Properties and Modeling of Partial Conjunction/Disjunction
The partial conjunction/disjunction function (PCD) integrates conjunctive and disjunctive features in a single function. It is used as a mathematical model of simultaneity and replaceability of inputs. Special cases of this function include the full (pure) conjunction, the partial conjunction, the arithmetic mean, the partial disjunction, and the full (pure) disjunction. PCD enables a continuous transition from the full conjunction to the full disjunction, using a parameter that specifies a desired level of conjunction (andness) or disjunction (orness). In this paper, we investigate and compare various versions of PCD and other mathematical models that are applicable in the areas of system evaluation, and information retrieval.
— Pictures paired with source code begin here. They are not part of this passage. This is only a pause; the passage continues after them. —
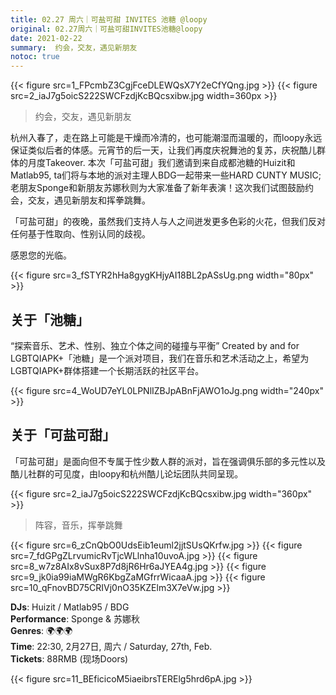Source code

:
 ```yaml
---
title: 02.27 周六｜可盐可甜 INVITES 池糖 @loopy 
original: 02.27周六｜可盐可甜INVITES池糖@loopy
date: 2021-02-22
summary:  约会，交友，遇见新朋友
notoc: true
---
```


{{< figure src=1_FPcmbZ3CgjFceDLEWQsX7Y2eCfYQng.jpg >}}
{{< figure src=2_iaJ7g5oicS222SWCFzdjKcBQcsxibw.jpg width=360px >}}

> 约会，交友，遇见新朋友

杭州入春了，走在路上可能是干燥而冷清的，也可能潮湿而温暖的，而loopy永远保证类似后者的体感。元宵节的后一天，让我们再度庆祝舞池的复苏，庆祝酷儿群体的月度Takeover. 本次「可盐可甜」我们邀请到来自成都池糖的Huizit和Matlab95, ta们将与本地的派对主理人BDG一起带来一些HARD CUNTY MUSIC; 老朋友Sponge和新朋友苏娜秋则为大家准备了新年表演！这次我们试图鼓励约会，交友，遇见新朋友和挥拳跳舞。

「可盐可甜」的夜晚，虽然我们支持人与人之间迸发更多色彩的火花，但我们反对任何基于性取向、性别认同的歧视。

感恩您的光临。

{{< figure src=3_fSTYR2hHa8gygKHjyAI18BL2pASsUg.png width="80px" >}}

##  关于「池糖」

“探索音乐、艺术、性别、独立个体之间的碰撞与平衡” Created by and for LGBTQIAPK+「池糖」是一个派对项目，我们在音乐和艺术活动之上，希望为LGBTQIAPK+群体搭建一个长期活跃的社区平台。

{{< figure src=4_WoUD7eYL0LPNlIZBJpABnFjAWO1oJg.png width="240px" >}}

##  关于「可盐可甜」

「可盐可甜」是面向但不专属于性少数人群的派对，旨在强调俱乐部的多元性以及酷儿社群的可见度，由loopy和杭州酷儿论坛团队共同呈现。

{{< figure src=2_iaJ7g5oicS222SWCFzdjKcBQcsxibw.jpg width="360px" >}}

>  阵容，音乐，挥拳跳舞 

{{< figure src=6_zCnQbO0UdsEib1euml2jjtSUsQKrfw.jpg >}}
{{< figure src=7_fdGPgZLrvumicRvTjcWLlnha10uvoA.jpg >}}
{{< figure src=8_w7z8AIx8vSux8P7d8jR6Hr6aJYEA4g.jpg >}}
{{< figure src=9_jk0ia99iaMWgR6KbgZaMGfrrWicaaA.jpg >}}
{{< figure src=10_qFnovBD75CRIVj0nO35KZElm3X7eVw.jpg >}}

**DJs**: Huizit / Matlab95 / BDG  
**Performance**: Sponge & 苏娜秋  
**Genres**: 🌍🌍🌍  
**Time**: 22:30, 2月27日, 周六 / Saturday, 27th, Feb.  
**Tickets**: 88RMB (现场Doors)  

{{< figure src=11_BEficicoM5iaeibrsTERElg5hrd6pA.jpg >}}




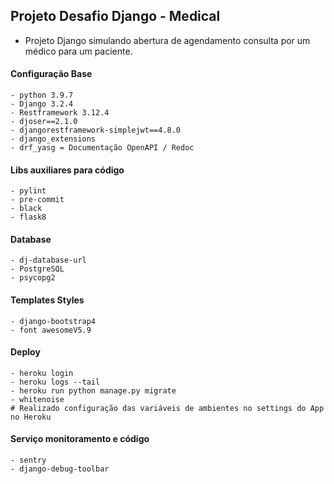## Projeto Desafio Django - Medical

- Projeto Django simulando abertura de agendamento consulta por um médico para um paciente.

#### Configuração Base
```shell 
- python 3.9.7
- Django 3.2.4
- Restframework 3.12.4
- djoser==2.1.0
- djangorestframework-simplejwt==4.8.0
- django_extensions
- drf_yasg = Documentação OpenAPI / Redoc
```

#### Libs auxiliares para código
```shell 
- pylint
- pre-commit
- black
- flask8
```

#### Database
```shell
- dj-database-url 
- PostgreSQL
- psycopg2
```

#### Templates Styles
```shell
- django-bootstrap4 
- font awesomeV5.9  
```

#### Deploy
```shell
- heroku login
- heroku logs --tail 
- heroku run python manage.py migrate  
- whitenoise
# Realizado configuração das variáveis de ambientes no settings do App no Heroku
```

#### Serviço monitoramento e código
```shell 
- sentry
- django-debug-toolbar
```


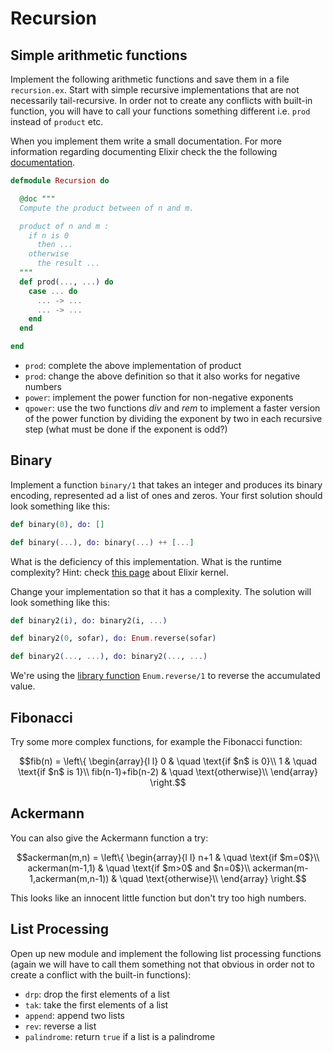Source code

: # Recursion

## Simple arithmetic functions

Implement the following arithmetic functions and save them in a file `recursion.ex`. Start with simple recursive implementations that are not necessarily tail-recursive. In order not to create any conflicts with built-in function, you will have to call your functions something different i.e. `prod` instead of `product` etc.

When you implement them write a small documentation. For more information regarding documenting Elixir check the the following [documentation](https://hexdocs.pm/elixir/writing-documentation.html).

```elixir
defmodule Recursion do

  @doc """
  Compute the product between of n and m.

  product of n and m :
    if n is 0
      then ...
    otherwise
      the result ...
  """
  def prod(..., ...) do
    case ... do
      ... -> ...
      ... -> ...
    end
  end

end
```

* `prod`: complete the above implementation of product
* `prod`: change the above definition so that it also works for negative numbers
* `power`: implement the power function for non-negative exponents
* `qpower`: use the two functions _div_ and _rem_ to implement a faster version of the power function by dividing the exponent by two in each recursive step \(what must be done if the exponent is odd?\)

## Binary

Implement a function `binary/1` that takes an integer and produces its binary encoding, represented ad a list of ones and zeros. Your first solution should look something like this:

```elixir
def binary(0), do: []

def binary(...), do: binary(...) ++ [...]
```

What is the deficiency of this implementation. What is the runtime complexity? Hint: check [this page](https://hexdocs.pm/elixir/Kernel.html#++/2) about Elixir kernel.

Change your implementation so that it has a  complexity. The solution will look something like this:

```elixir
def binary2(i), do: binary2(i, ...)

def binary2(0, sofar), do: Enum.reverse(sofar)

def binary2(..., ...), do: binary2(..., ...)
```

We're using the [library function](https://hexdocs.pm/elixir/Enum.html#reverse/1) `Enum.reverse/1` to reverse the accumulated value.

## Fibonacci

Try some more complex functions, for example the Fibonacci function:

$$fib(n) = \left\{   \begin{array}{l l}     0 & \quad \text{if $n$ is 0}\\     1 & \quad \text{if $n$ is 1}\\     fib(n-1)+fib(n-2) & \quad \text{otherwise}\\   \end{array} \right.$$ 

## Ackermann

You can also give the Ackermann function a try:

$$ackerman(m,n) = \left\{   \begin{array}{l l}     n+1 & \quad \text{if $m=0$}\\     ackerman(m-1,1) & \quad \text{if $m>0$ and $n=0$}\\     ackerman(m-1,ackerman(m,n-1)) & \quad \text{otherwise}\\   \end{array} \right.$$ 

This looks like an innocent little function but don't try too high numbers.

## List Processing

Open up new module and implement the following list processing functions \(again we will have to call them something not that obvious in order not to create a conflict with the built-in functions\):

* `drp`: drop the first  elements of a list
* `tak`: take the first  elements of a list
* `append`: append two lists
* `rev`: reverse a list
* `palindrome`: return `true` if a list is a palindrome

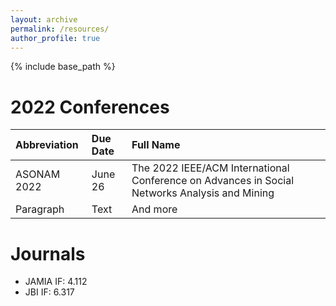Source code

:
 ```yaml
---
layout: archive
permalink: /resources/
author_profile: true
---
```


{% include base_path %}

2022 Conferences 
======

| Abbreviation| Due Date| Full Name |
| :---        |:---      | :---     |
| ASONAM 2022      | June 26 | The 2022 IEEE/ACM International Conference on Advances in Social Networks Analysis and Mining |
| Paragraph   | Text        | And more      |




Journals
======
* JAMIA IF: 4.112
* JBI IF: 6.317
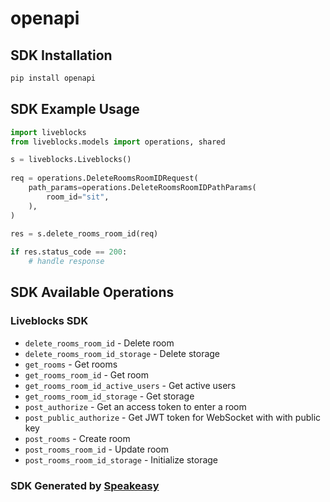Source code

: # openapi

<!-- Start SDK Installation -->
## SDK Installation

```bash
pip install openapi
```
<!-- End SDK Installation -->

## SDK Example Usage
<!-- Start SDK Example Usage -->
```python
import liveblocks
from liveblocks.models import operations, shared

s = liveblocks.Liveblocks()
    
req = operations.DeleteRoomsRoomIDRequest(
    path_params=operations.DeleteRoomsRoomIDPathParams(
        room_id="sit",
    ),
)
    
res = s.delete_rooms_room_id(req)

if res.status_code == 200:
    # handle response
```
<!-- End SDK Example Usage -->

<!-- Start SDK Available Operations -->
## SDK Available Operations

### Liveblocks SDK

* `delete_rooms_room_id` - Delete room
* `delete_rooms_room_id_storage` - Delete storage
* `get_rooms` - Get rooms
* `get_rooms_room_id` - Get room
* `get_rooms_room_id_active_users` - Get active users
* `get_rooms_room_id_storage` - Get storage
* `post_authorize` - Get an access token to enter a room
* `post_public_authorize` - Get JWT token for WebSocket with with public key
* `post_rooms` - Create room
* `post_rooms_room_id` - Update room
* `post_rooms_room_id_storage` - Initialize storage

<!-- End SDK Available Operations -->

### SDK Generated by [Speakeasy](https://docs.speakeasyapi.dev/docs/using-speakeasy/client-sdks)
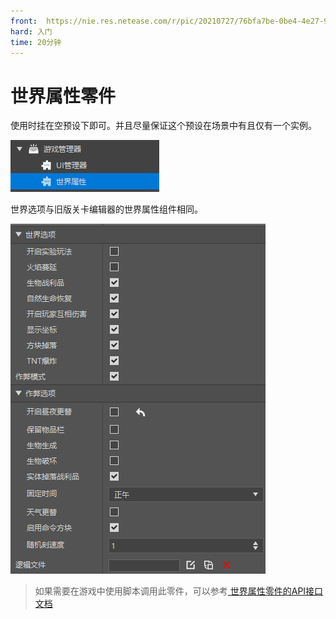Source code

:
 ```yaml
---
front: 	https://nie.res.netease.com/r/pic/20210727/76bfa7be-0be4-4e27-91a3-b5268695f359.png
hard: 入门
time: 20分钟
---
```



# 世界属性零件

使用时挂在空预设下即可。并且尽量保证这个预设在场景中有且仅有一个实例。

![parts004](./images/parts004.png)

世界选项与旧版关卡编辑器的世界属性组件相同。

![parts005](./images/parts005.png)

>如果需要在游戏中使用脚本调用此零件，可以参考<a href="../../../../../mcguide/20-玩法开发/14-预设玩法编程/13-PresetAPI/预设对象/零件/世界属性零件WorldPart.html" rel="noopenner"> 世界属性零件的API接口文档 </a>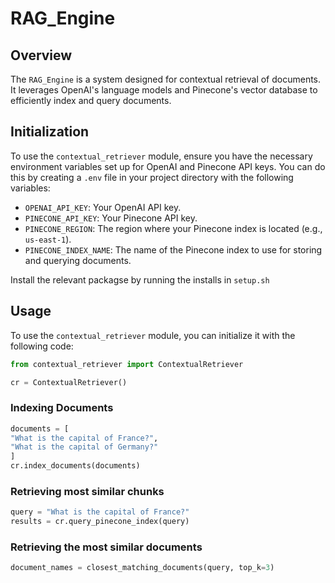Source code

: # RAG_Engine
## Overview

The `RAG_Engine` is a system designed for contextual retrieval of documents. It leverages OpenAI's language models and Pinecone's vector database to efficiently index and query documents.

## Initialization

To use the `contextual_retriever` module, ensure you have the necessary environment variables set up for OpenAI and Pinecone API keys. You can do this by creating a `.env` file in your project directory with the following variables:

- `OPENAI_API_KEY`: Your OpenAI API key.
- `PINECONE_API_KEY`: Your Pinecone API key.
- `PINECONE_REGION`: The region where your Pinecone index is located (e.g., `us-east-1`).
- `PINECONE_INDEX_NAME`: The name of the Pinecone index to use for storing and querying documents.

Install the relevant packagse by running the installs in `setup.sh`

## Usage

To use the `contextual_retriever` module, you can initialize it with the following code:

```python
from contextual_retriever import ContextualRetriever

cr = ContextualRetriever()
```

### Indexing Documents
```python 
documents = [
"What is the capital of France?",
"What is the capital of Germany?"
]
cr.index_documents(documents)
```

### Retrieving most similar chunks
```python
query = "What is the capital of France?"
results = cr.query_pinecone_index(query)
```

### Retrieving the most similar documents
```python
document_names = closest_matching_documents(query, top_k=3)
```

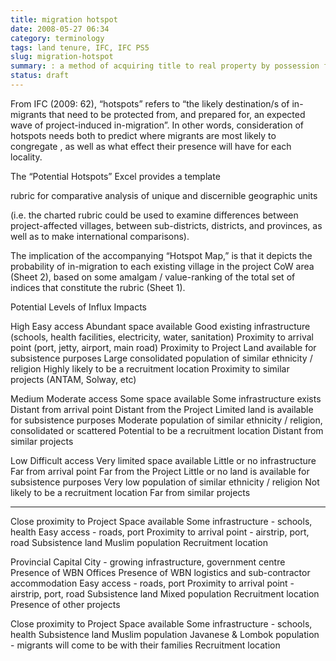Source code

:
 ```yaml
---
title: migration hotspot
date: 2008-05-27 06:34
category: terminology
tags: land tenure, IFC, IFC PS5
slug: migration-hotspot
summary: : a method of acquiring title to real property by possession for a statutory period under certain conditions
status: draft
---
```


From IFC (2009: 62), “hotspots” refers to “the likely destination/s of in-migrants that need to be protected from, and prepared for, an expected wave of project-induced in-migration”. In other words, consideration of hotspots needs both to predict where migrants are most likely to congregate , as well as what effect their presence will have for each locality.

The “Potential Hotspots” Excel provides a template

rubric for comparative analysis of unique and discernible geographic units

 (i.e. the charted rubric could be used to examine differences between project-affected villages, between sub-districts, districts, and provinces, as well as to make international comparisons).

The implication of the accompanying “Hotspot Map,” is that it depicts the probability of in-migration to each existing village in the project CoW area (Sheet 2), based on some amalgam / value-ranking of the total set of indices that constitute the rubric (Sheet 1).



Potential Levels of Influx Impacts

High
Easy access
Abundant space available
Good existing infrastructure (schools, health facilities, electricity, water, sanitation)
Proximity to arrival point (port, jetty, airport, main road)
Proximity to Project
Land available for subsistence purposes
Large consolidated population of similar ethnicity / religion
Highly likely to be a recruitment location
Proximity to similar projects (ANTAM, Solway, etc)

Medium
Moderate access
Some space available
Some infrastructure exists
Distant from arrival point
Distant from the Project
Limited land is available for subsistence purposes
Moderate population of similar ethnicity / religion, consolidated or scattered
Potential to be a recruitment location
Distant from similar projects

Low
Difficult access
Very limited space available
Little or no infrastructure
Far from arrival point
Far from the Project
Little or no land is available for subsistence purposes
Very low population of similar ethnicity / religion
Not likely to be a recruitment location
Far from similar projects


----


Close proximity to Project
Space available
Some infrastructure - schools, health
Easy access - roads, port
Proximity to arrival point - airstrip, port, road
Subsistence land
Muslim population
Recruitment location

Provincial Capital City - growing infrastructure, government centre
Presence of WBN Offices
Presence of WBN logistics and sub-contractor accommodation
Easy access - roads, port
Proximity to arrival point - airstrip, port, road
Subsistence land
Mixed population
Recruitment location
Presence of other projects

Close proximity to Project
Space available
Some infrastructure - schools, health
Subsistence land
Muslim population
Javanese & Lombok population - migrants will come to be with their families
Recruitment location
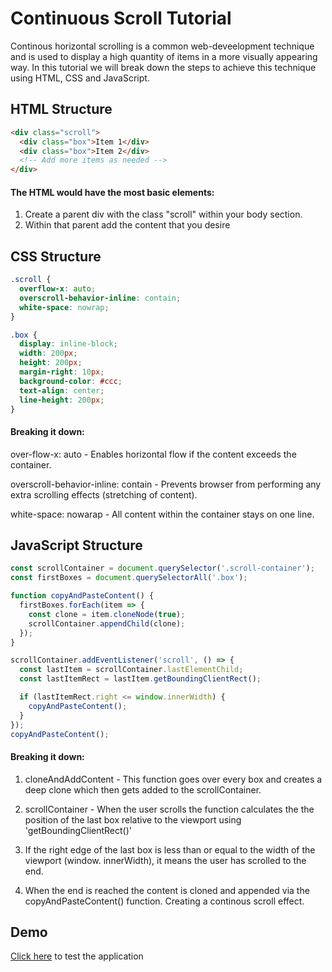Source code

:# Continuous Scroll Tutorial

Continous horizontal scrolling is a common web-deveelopment technique and is used to display
a high quantity of items in a more visually appearing way. In this tutorial we will break down 
the steps to achieve this technique using HTML, CSS and JavaScript.

## HTML Structure


```html
<div class="scroll">
  <div class="box">Item 1</div>
  <div class="box">Item 2</div>
  <!-- Add more items as needed -->
</div>
```

#### The HTML would have the most basic elements:
1. Create a parent div with the class "scroll" within your body section.
2. Within that parent add the content that you desire

## CSS Structure

```css
.scroll {
  overflow-x: auto;
  overscroll-behavior-inline: contain;
  white-space: nowrap;
}

.box {
  display: inline-block;
  width: 200px;
  height: 200px;
  margin-right: 10px;
  background-color: #ccc;
  text-align: center;
  line-height: 200px;
}
```

#### Breaking it down:

  over-flow-x: auto - Enables horizontal flow if the content exceeds the container.

  overscroll-behavior-inline: contain - Prevents browser from performing any extra scrolling effects (stretching of content).

  white-space: nowarap - All content within the container stays on one line.

## JavaScript Structure

```javascript
const scrollContainer = document.querySelector('.scroll-container');
const firstBoxes = document.querySelectorAll('.box');

function copyAndPasteContent() {
  firstBoxes.forEach(item => {
    const clone = item.cloneNode(true);
    scrollContainer.appendChild(clone);
  });
}

scrollContainer.addEventListener('scroll', () => {
  const lastItem = scrollContainer.lastElementChild;
  const lastItemRect = lastItem.getBoundingClientRect();

  if (lastItemRect.right <= window.innerWidth) {
    copyAndPasteContent();
  }
});
copyAndPasteContent();
```
#### Breaking it down:

1. cloneAndAddContent - This function goes over every box and creates a deep clone
   which then gets added to the scrollContainer.

2. scrollContainer - When the user scrolls the function calculates the the position of 
   the last box relative to the viewport using 'getBoundingClientRect()'

3. If the right edge of the last box is less than or equal to the width of the viewport 
   (window.  innerWidth), it means the user has scrolled to the end. 

4. When the end is reached the content is cloned and appended via the copyAndPasteContent()
   function. Creating a continous scroll effect.


## Demo

[Click here](https://lubunga-sadi.github.io/continuous-scroll/) to test the application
Jozo Dujmovic was born in Dubrovnik, and received his BSEE, MS, and Sc.D. degrees from the University of Belgrade. He is a Professor of Computer Science at San Francisco State University, where he served for four years as Chairman of Computer Science Department. His teaching and research activities are in the areas of software metrics, decision analysis, and computer performance evaluation. He is the author of the LSP method for system evaluation and more than 100 refereed publications, recipient of three best paper awards, and a Senior Member of IEEE. He served as General Chair of IEEE MASCOTS 2000 and as General Chair of ACM WOSP 2004
Henrik Legind Larsen is Professor of Computer Science at Aalborg University Esbjerg and the founder of XSIS, a company that develops intelligent software for security applications. His main research areas are fuzzy systems, information retrieval and knowledge engineering. He is the author of the AIWA operator that is successfully used in search engines. He published numerous papers in leading fuzzy systems and knowledge engineering journals.